Crack in the Road
- Website type: Music / Culture
- Available in: English
- Headquarters: United Kingdom
- Editors: Josh Dalton; Andrew Hill; Ben Blackburn;
- Website: www.crackintheroad.com
- Launched: April 2010

= Crack in the Road =

Blog site for music

Crack in the Road is an independent music and culture blog-site in the United Kingdom. The site focuses on pop music, independent music and electronic music.

==History==
Crack in the Road was started in April 2010 by Josh Dalton, whilst studying architecture at Dundee University. The site's writing, design and organisation was initially and most notably shared between Dalton, Andrew Hill, Ben Blackburn and Joel Chima.

In March 2013 the website hosted a joint unofficial SXSW day-party with Belgium blog-site Disco Naivete, featuring 4AD artist SOHN, alongside Pacific Air, Young Dreams, Eddi Front and DENA, amongst others.

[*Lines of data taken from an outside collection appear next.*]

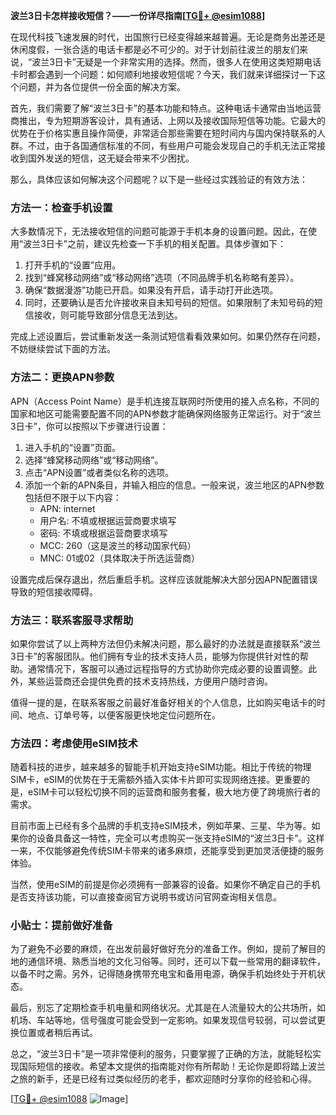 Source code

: **波兰3日卡怎样接收短信？——一份详尽指南[[TG💪+ @esim1088](https://t.me/s/esim1088)]**

在现代科技飞速发展的时代，出国旅行已经变得越来越普遍。无论是商务出差还是休闲度假，一张合适的电话卡都是必不可少的。对于计划前往波兰的朋友们来说，“波兰3日卡”无疑是一个非常实用的选择。然而，很多人在使用这类短期电话卡时都会遇到一个问题：如何顺利地接收短信呢？今天，我们就来详细探讨一下这个问题，并为各位提供一份全面的解决方案。

首先，我们需要了解“波兰3日卡”的基本功能和特点。这种电话卡通常由当地运营商推出，专为短期游客设计，具有通话、上网以及接收国际短信等功能。它最大的优势在于价格实惠且操作简便，非常适合那些需要在短时间内与国内保持联系的人群。不过，由于各国通信标准的不同，有些用户可能会发现自己的手机无法正常接收到国外发送的短信，这无疑会带来不少困扰。

那么，具体应该如何解决这个问题呢？以下是一些经过实践验证的有效方法：

### 方法一：检查手机设置

大多数情况下，无法接收短信的问题可能源于手机本身的设置问题。因此，在使用“波兰3日卡”之前，建议先检查一下手机的相关配置。具体步骤如下：

1. 打开手机的“设置”应用。
2. 找到“蜂窝移动网络”或“移动网络”选项（不同品牌手机名称略有差异）。
3. 确保“数据漫游”功能已开启。如果没有开启，请手动打开此选项。
4. 同时，还要确认是否允许接收来自未知号码的短信。如果限制了未知号码的短信接收，则可能导致部分信息无法到达。

完成上述设置后，尝试重新发送一条测试短信看看效果如何。如果仍然存在问题，不妨继续尝试下面的方法。

### 方法二：更换APN参数

APN（Access Point Name）是手机连接互联网时所使用的接入点名称，不同的国家和地区可能需要配置不同的APN参数才能确保网络服务正常运行。对于“波兰3日卡”，你可以按照以下步骤进行设置：

1. 进入手机的“设置”页面。
2. 选择“蜂窝移动网络”或“移动网络”。
3. 点击“APN设置”或者类似名称的选项。
4. 添加一个新的APN条目，并输入相应的信息。一般来说，波兰地区的APN参数包括但不限于以下内容：
   - APN: internet
   - 用户名: 不填或根据运营商要求填写
   - 密码: 不填或根据运营商要求填写
   - MCC: 260（这是波兰的移动国家代码）
   - MNC: 01或02（具体取决于所选运营商）

设置完成后保存退出，然后重启手机。这样应该就能解决大部分因APN配置错误导致的短信接收障碍。

### 方法三：联系客服寻求帮助

如果你尝试了以上两种方法但仍未解决问题，那么最好的办法就是直接联系“波兰3日卡”的客服团队。他们拥有专业的技术支持人员，能够为你提供针对性的帮助。通常情况下，客服可以通过远程指导的方式协助你完成必要的设置调整。此外，某些运营商还会提供免费的技术支持热线，方便用户随时咨询。

值得一提的是，在联系客服之前最好准备好相关的个人信息，比如购买电话卡的时间、地点、订单号等，以便客服更快地定位问题所在。

### 方法四：考虑使用eSIM技术

随着科技的进步，越来越多的智能手机开始支持eSIM功能。相比于传统的物理SIM卡，eSIM的优势在于无需额外插入实体卡片即可实现网络连接。更重要的是，eSIM卡可以轻松切换不同的运营商和服务套餐，极大地方便了跨境旅行者的需求。

目前市面上已经有多个品牌的手机支持eSIM技术，例如苹果、三星、华为等。如果你的设备具备这一特性，完全可以考虑购买一张支持eSIM的“波兰3日卡”。这样一来，不仅能够避免传统SIM卡带来的诸多麻烦，还能享受到更加灵活便捷的服务体验。

当然，使用eSIM的前提是你必须拥有一部兼容的设备。如果你不确定自己的手机是否支持该功能，可以直接查阅官方说明书或访问官网查询相关信息。

### 小贴士：提前做好准备

为了避免不必要的麻烦，在出发前最好做好充分的准备工作。例如，提前了解目的地的通信环境、熟悉当地的文化习俗等。同时，还可以下载一些常用的翻译软件，以备不时之需。另外，记得随身携带充电宝和备用电源，确保手机始终处于开机状态。

最后，别忘了定期检查手机电量和网络状况。尤其是在人流量较大的公共场所，如机场、车站等地，信号强度可能会受到一定影响。如果发现信号较弱，可以尝试更换位置或者稍后再试。

总之，“波兰3日卡”是一项非常便利的服务，只要掌握了正确的方法，就能轻松实现国际短信的接收。希望本文提供的指南能对你有所帮助！无论你是即将踏上波兰之旅的新手，还是已经有过类似经历的老手，都欢迎随时分享你的经验和心得。

[[TG💪+ @esim1088](https://t.me/s/esim1088) ![Image](https://i.postimg.cc/4NQfJmqS/Snipaste-2025-05-13-00-14-12.png)]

The website has also hosted SXSW shows featuring the likes of Hozier, The 1975, Wolf Alice, ILoveMakonnen, Christine and the Queens and Metro Boomin' amongst others.

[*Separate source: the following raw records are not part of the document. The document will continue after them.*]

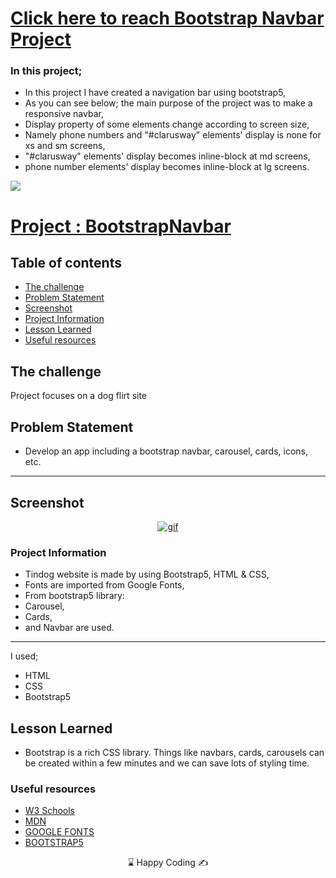 # [Click here to reach Bootstrap Navbar Project ](https://musatirgithub.github.io/BootstrapNavbar/)
<h3>In this project;</h3>
<ul>
  <li>In this project I have created a navigation bar using bootstrap5,</li>
  <li>As you can see below; the main purpose of the project was to make a responsive navbar,</li>
  <li>Display property of some elements change according to screen size,</li>
  <li>Namely phone numbers and "#clarusway" elements' display is none for xs and sm screens,</li>
  <li>"#clarusway" elements' display becomes inline-block at md screens,</li>
  <li>phone number elements' display becomes inline-block at lg screens.</li>
</ul> 

![](https://musatirgithub.github.io/BootstrapNavbar/BootstrapNavbar.gif)
# [Project : BootstrapNavbar](https://musatirgithub.github.io/BootstrapNavbar/)
## Table of contents

  - [The challenge](#the-challenge)
  - [Problem Statement](#problem-statement)
  - [Screenshot](#screenshot)
  - [Project Information](#project-information)
  - [Lesson Learned](#lesson-learned)
  - [Useful resources](#useful-resources)



## The challenge
Project focuses on a dog flirt site

## Problem Statement

- Develop an app including a bootstrap navbar, carousel, cards, icons, etc.
<hr>




## Screenshot
<p align="center">
<a href="https://musatirgithub.github.io/BootstrapNavbar/"><img src="https://musatirgithub.github.io/BootstrapNavbar/BootstrapNavbar.gif" alt="gif"></a>
</p>





### Project Information
- Tindog website is made by using Bootstrap5, HTML & CSS,
- Fonts are imported from Google Fonts,
- From bootstrap5 library: 
- Carousel,
- Cards,
- and Navbar are used.



------
I used;
- HTML
- CSS
- Bootstrap5





## Lesson Learned

- Bootstrap is a rich CSS library. Things like navbars, cards, carousels can be created within a few minutes and we can save lots of styling time.

### Useful resources

- [W3 Schools](https://www.w3schools.com/) 
- [MDN](https://developer.mozilla.org/en-US/) 
- [GOOGLE FONTS](https://fonts.google.com/) 
- [BOOTSTRAP5](https://getbootstrap.com/docs/5.0/getting-started/introduction/) 












<center> &#8987; Happy Coding  &#9997; </center>
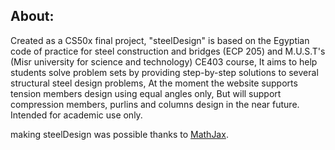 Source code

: ## About:
Created as a CS50x final project, "steelDesign" is based on the Egyptian code of practice for steel construction and bridges (ECP 205) and M.U.S.T's (Misr university for science and technology) CE403 course, It aims to help students solve problem sets by providing step-by-step solutions to several structural steel design problems, At the moment the website supports tension members design using equal angles only, But will support compression members, purlins and columns design in the near future. Intended for academic use only.

making steelDesign was possible thanks to [MathJax](https://www.mathjax.org/). 
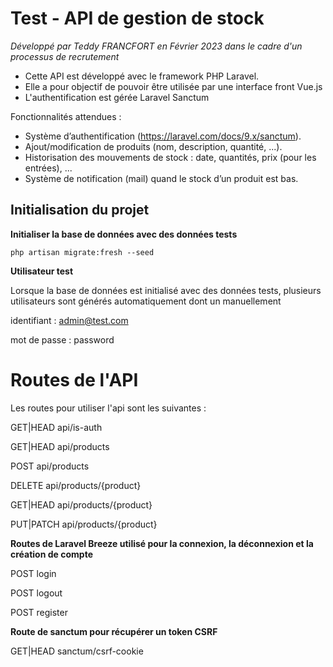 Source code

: # Test - API de gestion de stock

*Développé par Teddy FRANCFORT en Février 2023 dans le cadre d'un processus de recrutement*

- Cette API est développé avec le framework PHP Laravel. 
- Elle a pour objectif de pouvoir être utilisée par une interface front Vue.js
- L'authentification est gérée Laravel Sanctum

Fonctionnalités attendues :
- Système d’authentification (https://laravel.com/docs/9.x/sanctum).
- Ajout/modification de produits (nom, description, quantité, ...).
- Historisation des mouvements de stock : date, quantités, prix (pour les entrées), ...
- Système de notification (mail) quand le stock d’un produit est bas.

## Initialisation du projet

**Initialiser la base de données avec des données tests**

`php artisan migrate:fresh --seed`

**Utilisateur test**

Lorsque la base de données est initialisé avec des données tests,
plusieurs utilisateurs sont générés automatiquement dont un manuellement

identifiant : admin@test.com

mot de passe : password


# Routes de l'API

Les routes pour utiliser l'api sont les suivantes :

GET|HEAD        api/is-auth

GET|HEAD        api/products

POST            api/products

DELETE          api/products/{product}

GET|HEAD        api/products/{product}

PUT|PATCH       api/products/{product}

**Routes de Laravel Breeze utilisé pour la connexion, la déconnexion et la création de compte**

POST            login

POST            logout

POST            register

**Route de sanctum pour récupérer un token CSRF**

GET|HEAD        sanctum/csrf-cookie

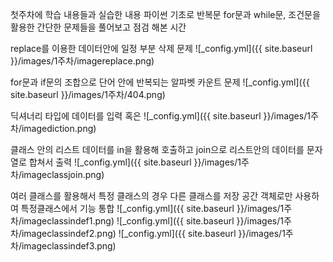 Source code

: 첫주차에 학습 내용들과 실습한 내용
파이썬 기초로 반복문 for문과 while문, 조건문을 활용한 간단한 문제들을 풀어보고 점검 해본 시간

replace를 이용한 데이터안에 일정 부분 삭제 문제
![_config.yml]({{ site.baseurl }}/images/1주차/imagereplace.png)

for문과 if문의 조합으로 단어 안에 반복되는 알파벳 카운트 문제
![_config.yml]({{ site.baseurl }}/images/1주차/404.png)

딕셔너리 타입에 데이터를 입력 혹은 
![_config.yml]({{ site.baseurl }}/images/1주차/imagediction.png)

클래스 안의 리스트 데이터를 in을 활용해 호출하고 join으로 리스트안의 데이터를 문자열로 합쳐서 출력
![_config.yml]({{ site.baseurl }}/images/1주차/imageclassjoin.png)


여러 클래스를 활용해서 특정 클래스의 경우 다른 클래스를 저장 공간 객체로만 사용하여 특정클래스에서 기능 통합
![_config.yml]({{ site.baseurl }}/images/1주차/imageclassindef1.png)
![_config.yml]({{ site.baseurl }}/images/1주차/imageclassindef2.png)
![_config.yml]({{ site.baseurl }}/images/1주차/imageclassindef3.png)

In 2015 Crack in the Road was in the news when its editor published an article decrying the lack of female musicians in the lineup for the Reading and Leeds Music Festival, publishing a revised schedule with the all-male bands omitted.

==Unearthing New Talent==
Crack in the Road's music content usually consists of new music posts or introducing articles on new artists. Since its formation in 2010, the website has followed several now successful artists from the beginning of their careers, including The Neighbourhood, Youth Lagoon and Pacific Air. The site also offers up interviews, live reviews and festival features. Although predominately focusing on pop music, independent music and electronic music, Crack in the Road is not restricted to specific genres, and has covered rock music and metal music in the past.

The site has been quoted on The Guardian, The Fader, Crack Magazine and Pitchfork, amongst many other music websites, and Dalton has been called on to comment as a music expert.